Hawco followed it with appearances in series like “The Book of Negroes,” “Caught” (which he also co-wrote and executive-produced) and “Jack Ryan,” and movies such as “Hyena Road” and “Midnight at the Paradise.”
He stumbled into the idea for “Saint-Pierre” while scouting locations for the CBC comedy hit “Son of a Critch” — on which Hawco is an executive producer — in the tiny French archipelago of Saint-Pierre and Miquelon.
“I was sitting next to Mark Critch and Janine (Squires of Hawco Productions) and Dan Murphy, our (assistant director) … and I started to shake. I got scared it wasn’t going to happen, I got scared someone else was going to do it,” Hawco said.
Part fish-out-of-water drama, part cosy mystery and part police procedural, “Saint-Pierre” was CBC’s most watched new series in 2025.
Hawco’s Fitz is the fish, a Newfoundland police detective who’s banished to Saint-Pierre after he arrests the province’s premiere.
There, the non-French-speaking Fitz is paired with Deputy Chief Geneviève “Arch” Archambault, a Parisian transplant played by Joséphine Jobert (“Death in Paradise”). The earnest Fitz and the sarcastic Arch turn out to be a good team as they investigate murders and other crimes in the small community.
It’s been a welcome return to writing a crime procedural for Hawco, but one that has an element of fantasy to it.
“It was a pretend world,” he said. “We didn’t have to carry the baggage of reality around it. We could really enjoy whatever equality and diversity we want in this place that we’re creating organically.”
‘It’s so important that we have storytellers’
That diversity extends to both sides of the camera.
Hawco, for instance, ensured that his co-star and co-writer were both Black women, and has hired women of colour as directors and writers.
“One of my favourite things that’s ever happened in my career is that first week of rehearsal for ‘A Whistle of the Dark,’ is paying everybody,” Hawco said.
“Still to this day, being a part of an employment trajectory for people … you’re watching all this growth of these artists and these technicians who are so good at their craft …”
“Maybe that’s a part of being a working class kid from Newfoundland: I can’t help but see the contribution that everyone puts into a collaborative project like making a TV show.”
Hawco said he’s happy to work anywhere — he has a team in Los Angeles actively chasing roles for him and he’s developing other shows with various networks — but he takes particular pride in being part of the burgeoning screen industry in his native Newfoundland, which celebrated hitting more than $1 billion in film and TV production last month.
He’s generally optimistic about the Canadian industry as a whole.
“There’s so many different talents and storytellers that are emerging,” he said.
“So from a creative perspective, I think we’ve never been better.
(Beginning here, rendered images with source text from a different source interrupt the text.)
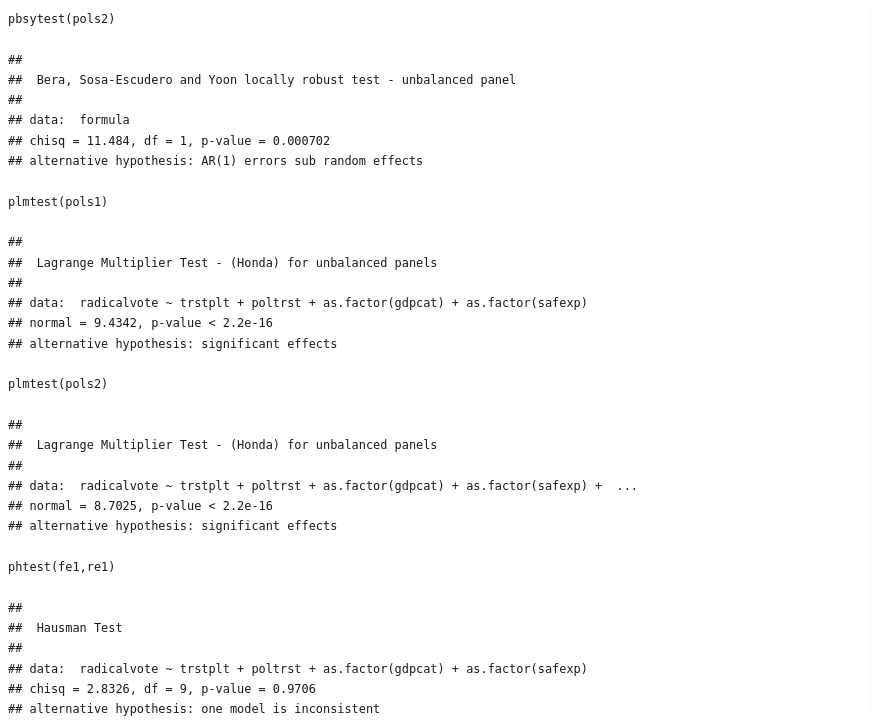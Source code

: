    pbsytest(pols2)

    ## 
    ##  Bera, Sosa-Escudero and Yoon locally robust test - unbalanced panel
    ## 
    ## data:  formula
    ## chisq = 11.484, df = 1, p-value = 0.000702
    ## alternative hypothesis: AR(1) errors sub random effects

    plmtest(pols1)

    ## 
    ##  Lagrange Multiplier Test - (Honda) for unbalanced panels
    ## 
    ## data:  radicalvote ~ trstplt + poltrst + as.factor(gdpcat) + as.factor(safexp)
    ## normal = 9.4342, p-value < 2.2e-16
    ## alternative hypothesis: significant effects

    plmtest(pols2)

    ## 
    ##  Lagrange Multiplier Test - (Honda) for unbalanced panels
    ## 
    ## data:  radicalvote ~ trstplt + poltrst + as.factor(gdpcat) + as.factor(safexp) +  ...
    ## normal = 8.7025, p-value < 2.2e-16
    ## alternative hypothesis: significant effects

    phtest(fe1,re1)

    ## 
    ##  Hausman Test
    ## 
    ## data:  radicalvote ~ trstplt + poltrst + as.factor(gdpcat) + as.factor(safexp)
    ## chisq = 2.8326, df = 9, p-value = 0.9706
    ## alternative hypothesis: one model is inconsistent
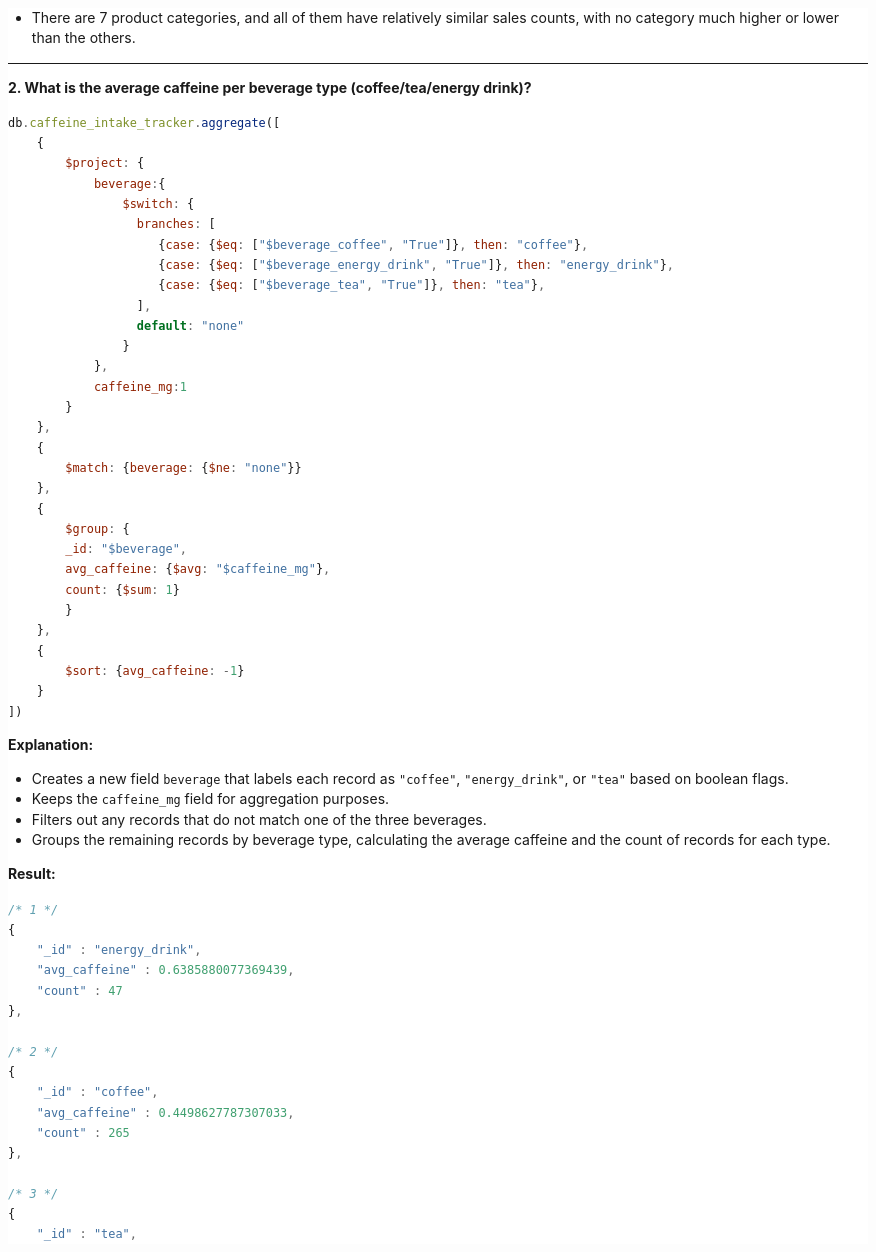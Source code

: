 - There are 7 product categories, and all of them have relatively similar sales counts, with no category much higher or lower than the others.

---

**2. What is the average caffeine per beverage type (coffee/tea/energy drink)?**
```javascript
db.caffeine_intake_tracker.aggregate([
    {
        $project: {
            beverage:{
                $switch: {
                  branches: [
                     {case: {$eq: ["$beverage_coffee", "True"]}, then: "coffee"},
                     {case: {$eq: ["$beverage_energy_drink", "True"]}, then: "energy_drink"},
                     {case: {$eq: ["$beverage_tea", "True"]}, then: "tea"},
                  ],
                  default: "none"
                }
            },
            caffeine_mg:1
        }
    },
    {
        $match: {beverage: {$ne: "none"}}
    },
    {
        $group: {
        _id: "$beverage",
        avg_caffeine: {$avg: "$caffeine_mg"},
        count: {$sum: 1} 
        }
    },
    {
        $sort: {avg_caffeine: -1}
    }
])
```

**Explanation:**
- Creates a new field `beverage` that labels each record as `"coffee"`, `"energy_drink"`, or `"tea"` based on boolean flags.
- Keeps the `caffeine_mg` field for aggregation purposes.
- Filters out any records that do not match one of the three beverages.
- Groups the remaining records by beverage type, calculating the average caffeine and the count of records for each type.

**Result:**
```javascript
/* 1 */
{
	"_id" : "energy_drink",
	"avg_caffeine" : 0.6385880077369439,
	"count" : 47
},

/* 2 */
{
	"_id" : "coffee",
	"avg_caffeine" : 0.4498627787307033,
	"count" : 265
},

/* 3 */
{
	"_id" : "tea",
```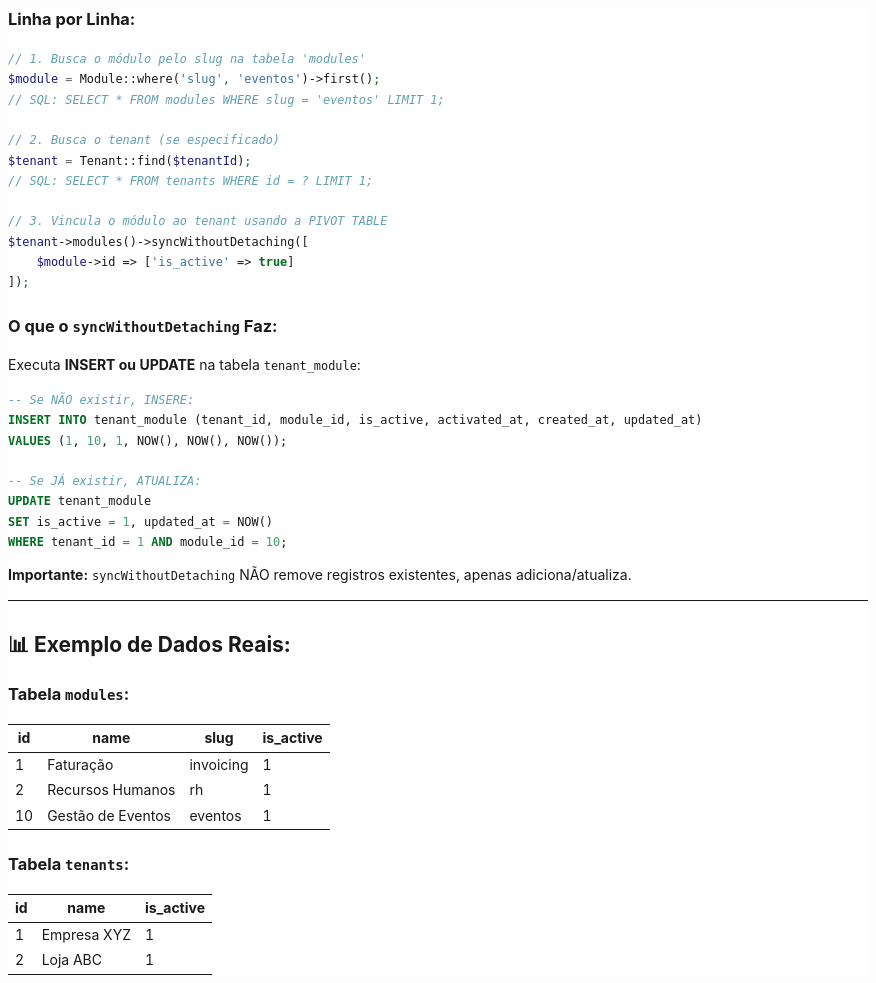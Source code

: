 ### **Linha por Linha:**

```php
// 1. Busca o módulo pelo slug na tabela 'modules'
$module = Module::where('slug', 'eventos')->first();
// SQL: SELECT * FROM modules WHERE slug = 'eventos' LIMIT 1;

// 2. Busca o tenant (se especificado)
$tenant = Tenant::find($tenantId);
// SQL: SELECT * FROM tenants WHERE id = ? LIMIT 1;

// 3. Vincula o módulo ao tenant usando a PIVOT TABLE
$tenant->modules()->syncWithoutDetaching([
    $module->id => ['is_active' => true]
]);
```

### **O que o `syncWithoutDetaching` Faz:**

Executa **INSERT ou UPDATE** na tabela `tenant_module`:

```sql
-- Se NÃO existir, INSERE:
INSERT INTO tenant_module (tenant_id, module_id, is_active, activated_at, created_at, updated_at)
VALUES (1, 10, 1, NOW(), NOW(), NOW());

-- Se JÁ existir, ATUALIZA:
UPDATE tenant_module 
SET is_active = 1, updated_at = NOW()
WHERE tenant_id = 1 AND module_id = 10;
```

**Importante:** `syncWithoutDetaching` NÃO remove registros existentes, apenas adiciona/atualiza.

---

## 📊 **Exemplo de Dados Reais:**

### **Tabela `modules`:**
| id | name | slug | is_active |
|----|------|------|-----------|
| 1 | Faturação | invoicing | 1 |
| 2 | Recursos Humanos | rh | 1 |
| 10 | Gestão de Eventos | eventos | 1 |

### **Tabela `tenants`:**
| id | name | is_active |
|----|------|-----------|
| 1 | Empresa XYZ | 1 |
| 2 | Loja ABC | 1 |
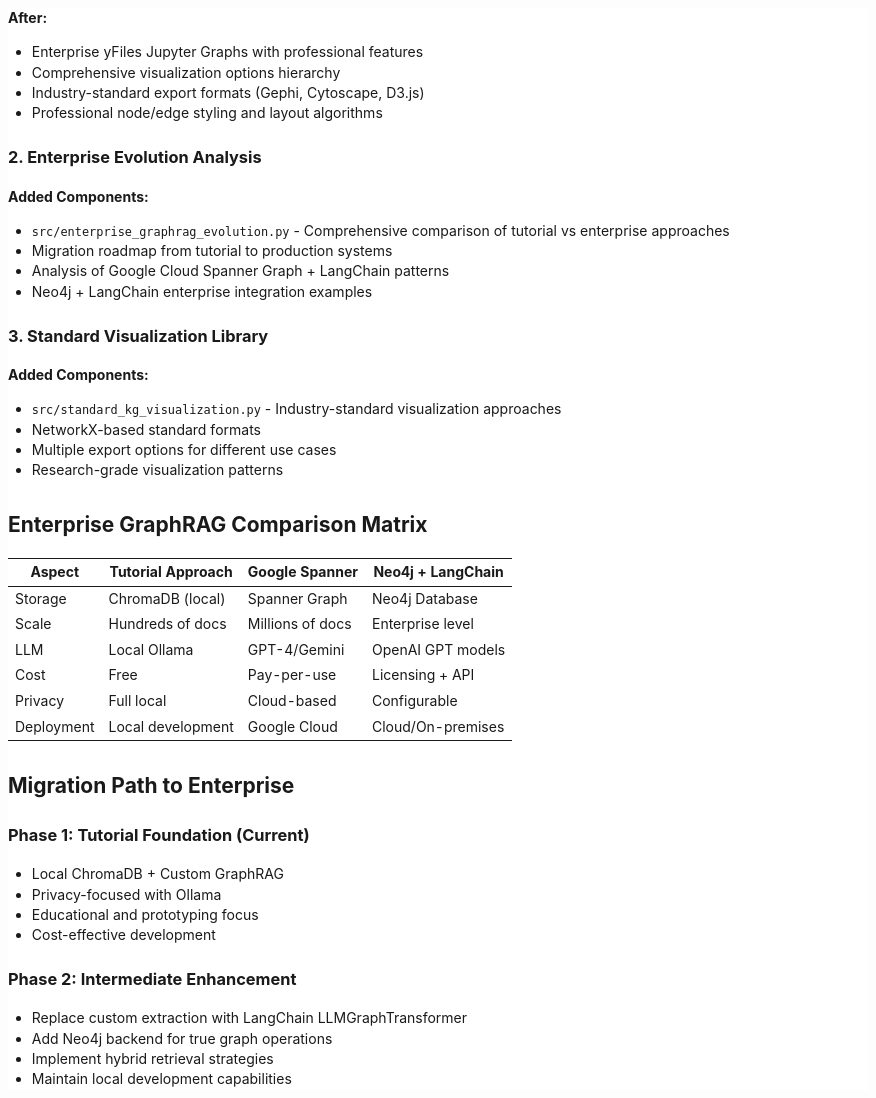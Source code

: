 **After:**
- Enterprise yFiles Jupyter Graphs with professional features
- Comprehensive visualization options hierarchy
- Industry-standard export formats (Gephi, Cytoscape, D3.js)
- Professional node/edge styling and layout algorithms

### 2. Enterprise Evolution Analysis

**Added Components:**
- `src/enterprise_graphrag_evolution.py` - Comprehensive comparison of tutorial vs enterprise approaches
- Migration roadmap from tutorial to production systems
- Analysis of Google Cloud Spanner Graph + LangChain patterns
- Neo4j + LangChain enterprise integration examples

### 3. Standard Visualization Library

**Added Components:**
- `src/standard_kg_visualization.py` - Industry-standard visualization approaches
- NetworkX-based standard formats
- Multiple export options for different use cases
- Research-grade visualization patterns

## Enterprise GraphRAG Comparison Matrix

| Aspect | Tutorial Approach | Google Spanner | Neo4j + LangChain |
|--------|------------------|---------------|------------------|
| Storage | ChromaDB (local) | Spanner Graph | Neo4j Database |
| Scale | Hundreds of docs | Millions of docs | Enterprise level |
| LLM | Local Ollama | GPT-4/Gemini | OpenAI GPT models |
| Cost | Free | Pay-per-use | Licensing + API |
| Privacy | Full local | Cloud-based | Configurable |
| Deployment | Local development | Google Cloud | Cloud/On-premises |

## Migration Path to Enterprise

### Phase 1: Tutorial Foundation (Current)
- Local ChromaDB + Custom GraphRAG
- Privacy-focused with Ollama
- Educational and prototyping focus
- Cost-effective development

### Phase 2: Intermediate Enhancement
- Replace custom extraction with LangChain LLMGraphTransformer
- Add Neo4j backend for true graph operations
- Implement hybrid retrieval strategies
- Maintain local development capabilities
It’s not the same people trying to do the same thing over and over again.”
And Canadians are still watching TV shows like his.
He recalled doing a red carpet interview for the premiere of Paul Gross’s war movie “Hyena Road” in 2015, and “I said, if we’re not a part of telling our stories, who’s going to do it for us? It’s so important to us being a nation that we have storytellers.”
Afterward, the reporter asked Hawco if he really believed that or if he was just saying it.
“I was like, I’ve dedicated my entire life to that. That’s not just something I’m making up.
“I am actually putting my money where my mouth is. I’ve never left.”